──────── DATASET EXCERPTS ────────

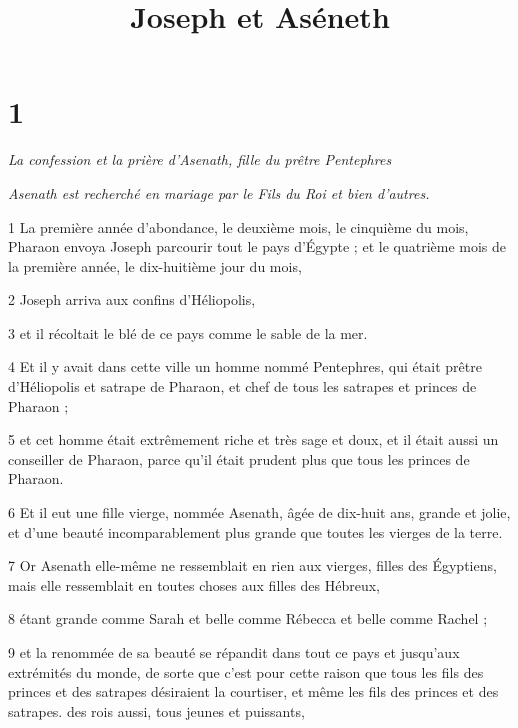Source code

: 


\title{Joseph et Aséneth}

\chapter{1}

\par \textit{La confession et la prière d'Asenath, fille du prêtre Pentephres}

\par \textit{Asenath est recherché en mariage par le Fils du Roi et bien d'autres.}

\par 1 La première année d'abondance, le deuxième mois, le cinquième du mois, Pharaon envoya Joseph parcourir tout le pays d'Égypte ; et le quatrième mois de la première année, le dix-huitième jour du mois,

\par 2 Joseph arriva aux confins d'Héliopolis,

\par 3 et il récoltait le blé de ce pays comme le sable de la mer.

\par 4 Et il y avait dans cette ville un homme nommé Pentephres, qui était prêtre d'Héliopolis et satrape de Pharaon, et chef de tous les satrapes et princes de Pharaon ;

\par 5 et cet homme était extrêmement riche et très sage et doux, et il était aussi un conseiller de Pharaon, parce qu'il était prudent plus que tous les princes de Pharaon.

\par 6 Et il eut une fille vierge, nommée Asenath, âgée de dix-huit ans, grande et jolie, et d'une beauté incomparablement plus grande que toutes les vierges de la terre.

\par 7 Or Asenath elle-même ne ressemblait en rien aux vierges, filles des Égyptiens, mais elle ressemblait en toutes choses aux filles des Hébreux,

\par 8 étant grande comme Sarah et belle comme Rébecca et belle comme Rachel ;

\par 9 et la renommée de sa beauté se répandit dans tout ce pays et jusqu'aux extrémités du monde, de sorte que c'est pour cette raison que tous les fils des princes et des satrapes désiraient la courtiser, et même les fils des princes et des satrapes. des rois aussi, tous jeunes et puissants,

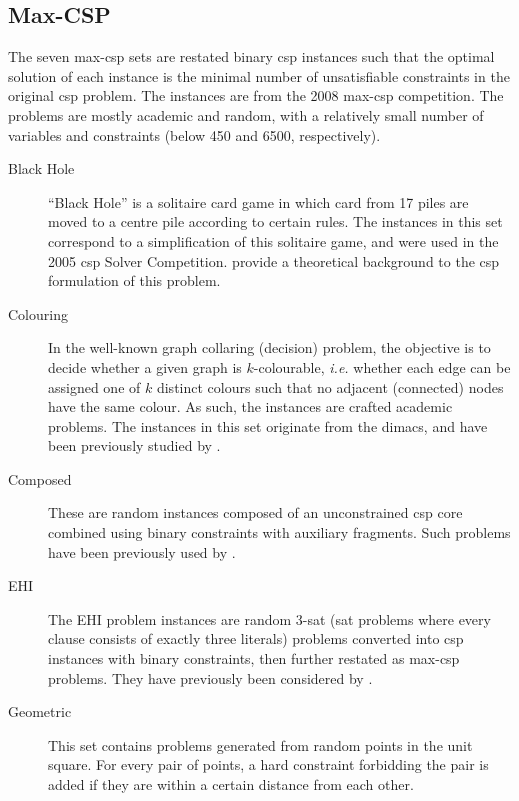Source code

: \subsection{Max-CSP}
The seven max-\gls{csp} sets are restated binary \gls{csp} instances such that the optimal solution of each instance is the minimal number of unsatisfiable constraints in the original \gls{csp} problem.
The instances are from the 2008 max-\gls{csp} competition.
The problems are mostly academic and random, with a relatively small number of variables and constraints (below \num{450} and \num{6500}, respectively).

\begin{description}
	\item[Black Hole]
		\enquote{Black Hole} is a solitaire card game in which card from 17 piles are moved to a centre pile according to certain rules.
		The instances in this set correspond to a simplification of this solitaire game, and were used in the 2005 \gls{csp} Solver Competition.
		\Textcite{Gent07} provide a theoretical background to the \gls{csp} formulation of this problem.
	\item[Colouring]
		In the well-known graph collaring (decision) problem, the objective is to decide whether a given graph is \(k\)-colourable, \emph{i.e.} whether each edge can be assigned one of \(k\) distinct colours such that no adjacent (connected) nodes have the same colour.
		As such, the instances are crafted academic problems.
		The instances in this set originate from the \gls{dimacs}, and have been previously studied by \textcite{Benhamou07}.
	\item[Composed]
		These are random instances composed of an unconstrained \gls{csp} core combined using binary constraints with auxiliary fragments.
		Such problems have been previously used by \textcite{Lecoutre04,Jussien00}.
	\item[EHI]
		The EHI problem instances are random 3-\gls{sat} (\gls{sat} problems where every clause consists of exactly three literals) problems converted into \gls{csp} instances with binary constraints, then further restated as max-\gls{csp} problems. They have previously been considered by \textcite{Lecoutre04}.
	\item[Geometric]
		This set contains problems generated from random points in the unit square. For every pair of points, a hard constraint forbidding the pair is added if they are within a certain distance from each other.

\end{description}
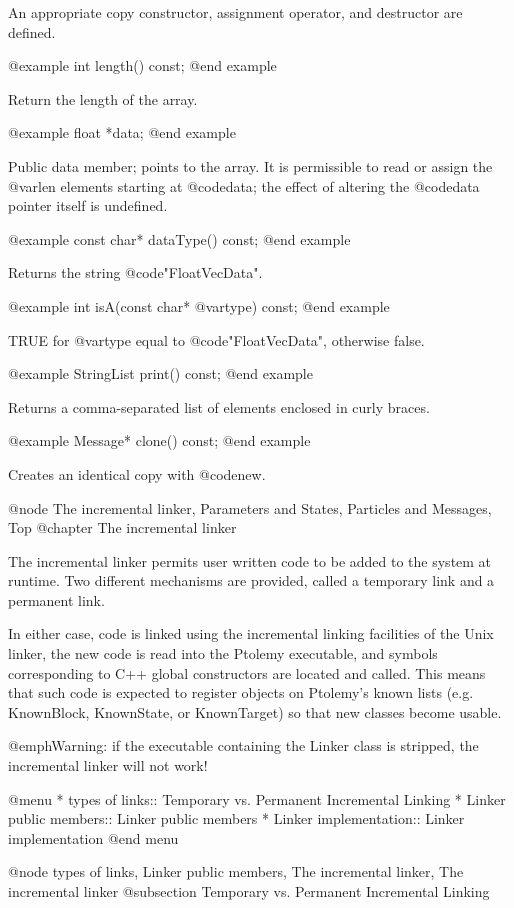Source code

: An appropriate copy constructor, assignment operator, and destructor
are defined.

@example
int length() const;
@end example

Return the length of the array.

@example
float *data;
@end example

Public data member; points to the array.  It is permissible to read or
assign the @var{len} elements starting at @code{data}; the effect of
altering the @code{data} pointer itself is undefined.

@example
const char* dataType() const;
@end example

Returns the string @code{"FloatVecData"}.

@example
int isA(const char* @var{type}) const;
@end example

TRUE for @var{type} equal to @code{"FloatVecData"}, otherwise false.

@example
StringList print() const;
@end example

Returns a comma-separated list of elements enclosed in curly braces.

@example
Message* clone() const;
@end example

Creates an identical copy with @code{new}.

@node The incremental linker, Parameters and States, Particles and Messages, Top
@chapter The incremental linker

The incremental linker permits user written code to be added to the
system at runtime.  Two different mechanisms are provided, called
a temporary link and a permanent link.

In either case, code is linked using the incremental linking facilities
of the Unix linker, the new code is read into the Ptolemy executable,
and symbols corresponding to C++ global constructors are located and called.
This means that such code is expected to register objects on Ptolemy's
known lists (e.g. KnownBlock, KnownState, or KnownTarget) so that new
classes become usable.

@emph{Warning:} if the executable containing the Linker class is
stripped, the incremental linker will not work!

@menu
* types of links::              Temporary vs. Permanent Incremental Linking
* Linker public members::       Linker public members
* Linker implementation::       Linker implementation
@end menu

@node types of links, Linker public members, The incremental linker, The incremental linker
@subsection Temporary vs. Permanent Incremental Linking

────────

When a line in the material above includes "Returns", report that line by copying it.

Returns the string @code{"FloatVecData"}.
Returns a comma-separated list of elements enclosed in curly braces.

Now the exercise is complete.